(Stored items)
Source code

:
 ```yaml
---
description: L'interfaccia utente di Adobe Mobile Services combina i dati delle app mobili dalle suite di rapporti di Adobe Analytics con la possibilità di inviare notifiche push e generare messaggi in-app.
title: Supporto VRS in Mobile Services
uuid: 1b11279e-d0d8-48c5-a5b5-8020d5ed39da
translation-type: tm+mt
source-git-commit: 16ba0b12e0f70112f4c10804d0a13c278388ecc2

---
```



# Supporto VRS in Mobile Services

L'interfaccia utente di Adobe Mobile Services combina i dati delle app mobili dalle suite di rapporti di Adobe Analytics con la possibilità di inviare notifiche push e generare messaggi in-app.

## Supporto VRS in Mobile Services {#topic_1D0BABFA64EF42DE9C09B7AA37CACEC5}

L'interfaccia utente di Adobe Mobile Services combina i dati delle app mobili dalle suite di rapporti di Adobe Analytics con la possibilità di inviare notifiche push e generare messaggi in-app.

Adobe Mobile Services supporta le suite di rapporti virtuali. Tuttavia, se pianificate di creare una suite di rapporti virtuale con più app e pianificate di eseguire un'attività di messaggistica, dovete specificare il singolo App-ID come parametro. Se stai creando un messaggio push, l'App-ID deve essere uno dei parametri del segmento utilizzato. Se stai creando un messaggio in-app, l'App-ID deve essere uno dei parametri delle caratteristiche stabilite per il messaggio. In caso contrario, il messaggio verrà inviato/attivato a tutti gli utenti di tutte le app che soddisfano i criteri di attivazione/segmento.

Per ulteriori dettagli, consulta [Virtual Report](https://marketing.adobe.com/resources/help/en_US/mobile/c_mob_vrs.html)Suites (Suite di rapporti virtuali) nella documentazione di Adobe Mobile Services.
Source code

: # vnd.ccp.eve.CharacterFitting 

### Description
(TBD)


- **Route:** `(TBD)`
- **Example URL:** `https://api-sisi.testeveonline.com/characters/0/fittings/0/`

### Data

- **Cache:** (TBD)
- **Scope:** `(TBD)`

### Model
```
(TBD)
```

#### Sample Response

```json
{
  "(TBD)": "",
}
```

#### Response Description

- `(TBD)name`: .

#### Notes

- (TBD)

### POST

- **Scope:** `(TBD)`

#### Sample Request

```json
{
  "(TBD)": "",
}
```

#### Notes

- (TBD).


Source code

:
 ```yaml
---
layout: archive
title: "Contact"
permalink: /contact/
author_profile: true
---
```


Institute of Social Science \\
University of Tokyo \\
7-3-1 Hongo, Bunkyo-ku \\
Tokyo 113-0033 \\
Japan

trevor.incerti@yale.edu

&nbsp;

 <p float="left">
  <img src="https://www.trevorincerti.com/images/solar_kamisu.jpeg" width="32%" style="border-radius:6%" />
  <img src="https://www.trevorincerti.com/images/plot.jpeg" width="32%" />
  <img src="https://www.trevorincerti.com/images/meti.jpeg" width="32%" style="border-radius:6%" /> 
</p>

What you need to do:
Please return every line of the data, unaltered.

Solution for this problem:
Source code

:
 ```yaml
---
description: L'interfaccia utente di Adobe Mobile Services combina i dati delle app mobili dalle suite di rapporti di Adobe Analytics con la possibilità di inviare notifiche push e generare messaggi in-app.
title: Supporto VRS in Mobile Services
uuid: 1b11279e-d0d8-48c5-a5b5-8020d5ed39da
translation-type: tm+mt
source-git-commit: 16ba0b12e0f70112f4c10804d0a13c278388ecc2

---
```



# Supporto VRS in Mobile Services

L'interfaccia utente di Adobe Mobile Services combina i dati delle app mobili dalle suite di rapporti di Adobe Analytics con la possibilità di inviare notifiche push e generare messaggi in-app.

## Supporto VRS in Mobile Services {#topic_1D0BABFA64EF42DE9C09B7AA37CACEC5}

L'interfaccia utente di Adobe Mobile Services combina i dati delle app mobili dalle suite di rapporti di Adobe Analytics con la possibilità di inviare notifiche push e generare messaggi in-app.

Adobe Mobile Services supporta le suite di rapporti virtuali. Tuttavia, se pianificate di creare una suite di rapporti virtuale con più app e pianificate di eseguire un'attività di messaggistica, dovete specificare il singolo App-ID come parametro. Se stai creando un messaggio push, l'App-ID deve essere uno dei parametri del segmento utilizzato. Se stai creando un messaggio in-app, l'App-ID deve essere uno dei parametri delle caratteristiche stabilite per il messaggio. In caso contrario, il messaggio verrà inviato/attivato a tutti gli utenti di tutte le app che soddisfano i criteri di attivazione/segmento.

Per ulteriori dettagli, consulta [Virtual Report](https://marketing.adobe.com/resources/help/en_US/mobile/c_mob_vrs.html)Suites (Suite di rapporti virtuali) nella documentazione di Adobe Mobile Services.
Source code

: # vnd.ccp.eve.CharacterFitting 

### Description
(TBD)


- **Route:** `(TBD)`
- **Example URL:** `https://api-sisi.testeveonline.com/characters/0/fittings/0/`

### Data

- **Cache:** (TBD)
- **Scope:** `(TBD)`

### Model
```
(TBD)
```

#### Sample Response

```json
{
  "(TBD)": "",
}
```

#### Response Description

- `(TBD)name`: .

#### Notes

- (TBD)

### POST

- **Scope:** `(TBD)`

#### Sample Request

```json
{
  "(TBD)": "",
}
```

#### Notes

- (TBD).


Source code

:
 ```yaml
---
layout: archive
title: "Contact"
permalink: /contact/
author_profile: true
---
```


Institute of Social Science \\
University of Tokyo \\
7-3-1 Hongo, Bunkyo-ku \\
Tokyo 113-0033 \\
Japan

trevor.incerti@yale.edu

&nbsp;

 <p float="left">
  <img src="https://www.trevorincerti.com/images/solar_kamisu.jpeg" width="32%" style="border-radius:6%" />
  <img src="https://www.trevorincerti.com/images/plot.jpeg" width="32%" />
  <img src="https://www.trevorincerti.com/images/meti.jpeg" width="32%" style="border-radius:6%" /> 
</p>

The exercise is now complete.